Differentiated approach: Producing unique returns requires a unique approach
Exceptional focus on seeking primary source public information; Regulation FD compliant and no "expert networks" when investing in the public markets.
- Over a decade of gleaning contacts within our coverage universe
- We have established relationships with key sources who monitor government affairs, macro drivers, and
geopolitical developments. These resources provide valuable context with which to construct views
- Our goal is to unearth material differences between market expectations and our own independently
generated projections of an asset's earnings power
- Our analysis looks to challenge stock-specific consensus views and develop a high conviction thesis.
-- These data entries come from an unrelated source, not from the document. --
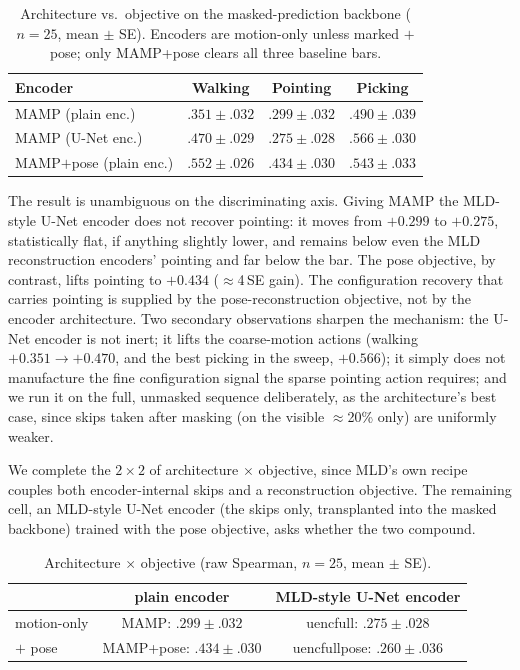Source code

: \documentclass[letterpaper]{article} %
\begin{document}
\begin{table}[h]
\centering
\caption{Architecture vs.\ objective on the masked-prediction backbone ($n=25$, mean $\pm$ SE).
Encoders are motion-only unless marked $+$pose; only MAMP+pose clears all three baseline bars.}
\small
\setlength{\tabcolsep}{3pt}
\begin{tabular}{lccc}
\toprule
Encoder & Walking & Pointing & Picking \\
\midrule
MAMP (plain enc.)        & $.351{\scriptstyle\pm}.032$ & $.299{\scriptstyle\pm}.032$ & $.490{\scriptstyle\pm}.039$ \\
MAMP (U-Net enc.)        & $.470{\scriptstyle\pm}.029$ & $.275{\scriptstyle\pm}.028$ & $.566{\scriptstyle\pm}.030$ \\
MAMP$+$pose (plain enc.) & $\mathbf{.552{\scriptstyle\pm}.026}$ & $\mathbf{.434{\scriptstyle\pm}.030}$ & $\mathbf{.543{\scriptstyle\pm}.033}$ \\
\bottomrule
\end{tabular}
\end{table}

The result is unambiguous on the discriminating axis. Giving MAMP the MLD-style U-Net encoder
{does not recover pointing}: it moves from $+0.299$ to $+0.275$, statistically flat, if
anything slightly lower, and remains below even the MLD reconstruction encoders' pointing and far
below the bar. The pose {objective}, by contrast, lifts pointing to $+0.434$ ($\approx$4\,SE
gain). {The configuration recovery that carries pointing is supplied by the
pose-reconstruction objective, not by the encoder architecture.} Two secondary observations sharpen
the mechanism: the U-Net encoder is not inert; it lifts the coarse-motion actions (walking $+0.351
\to +0.470$, and the best picking in the sweep, $+0.566$); it simply does not manufacture the fine
configuration signal the sparse pointing action requires; and we run it on the full, unmasked
sequence deliberately, as the architecture's best case, since skips taken after masking (on the
visible $\approx$20\% only) are uniformly weaker.

We complete the $2\times 2$ of architecture $\times$ objective, since MLD's own recipe couples both
encoder-internal skips and a reconstruction objective. The remaining cell, an MLD-style U-Net encoder
(the skips only, transplanted into the masked backbone) trained {with} the pose objective, asks
whether the two compound.

\begin{table}[h]
\centering
\setlength{\tabcolsep}{1pt}
\small
\caption{Architecture $\times$ objective (raw Spearman, $n=25$, mean $\pm$ SE).}
\begin{tabular}{lcc}
\toprule
 & plain encoder & MLD-style U-Net encoder \\
\midrule
motion-only & MAMP: $.299{\scriptstyle\pm}.032$ & uencfull: $.275{\scriptstyle\pm}.028$ \\
$+$ pose    & MAMP+pose: $\mathbf{.434{\scriptstyle\pm}.030}$ & uencfullpose: $.260{\scriptstyle\pm}.036$ \\
\bottomrule
\end{tabular}
\end{table}
\end{document}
We
expect the deviations between our projections and market consensus to result in either positive or negative
surprises for market participants and profitable opportunities for us
Dynamic, proactive risk management practices.
- Portfolio construction and position sizing (detailed in this presentation) are a critical element of our
consistency. While we aim to deploy these skills adeptly, they are not our primary point of differentiation
within the scope of risk management
- We have identified a suite of indicators which present when the likelihood of a performance drawdown
becomes elevated. Furthermore, we developed a series of tools to track these indicators
- To be clear, we are not market-timers. The indicators referenced above are cues from our portfolio and focus
investments and NOT the broad-based market
- When our indicators flash caution, we proactively offset the undesirable portfolio characteristics
- We believe this proactivity permits core, fundamental stock views to endure and permits us to express a
differentiated view within the context of very tight risk constraints
These key elements differentiate our approach. They – along with our experience, pride, and enthusiasm – define our competitive advantage. We believe this will permit us to consistently produce positive returns from portfolios composed of liquid, widely followed individual instruments.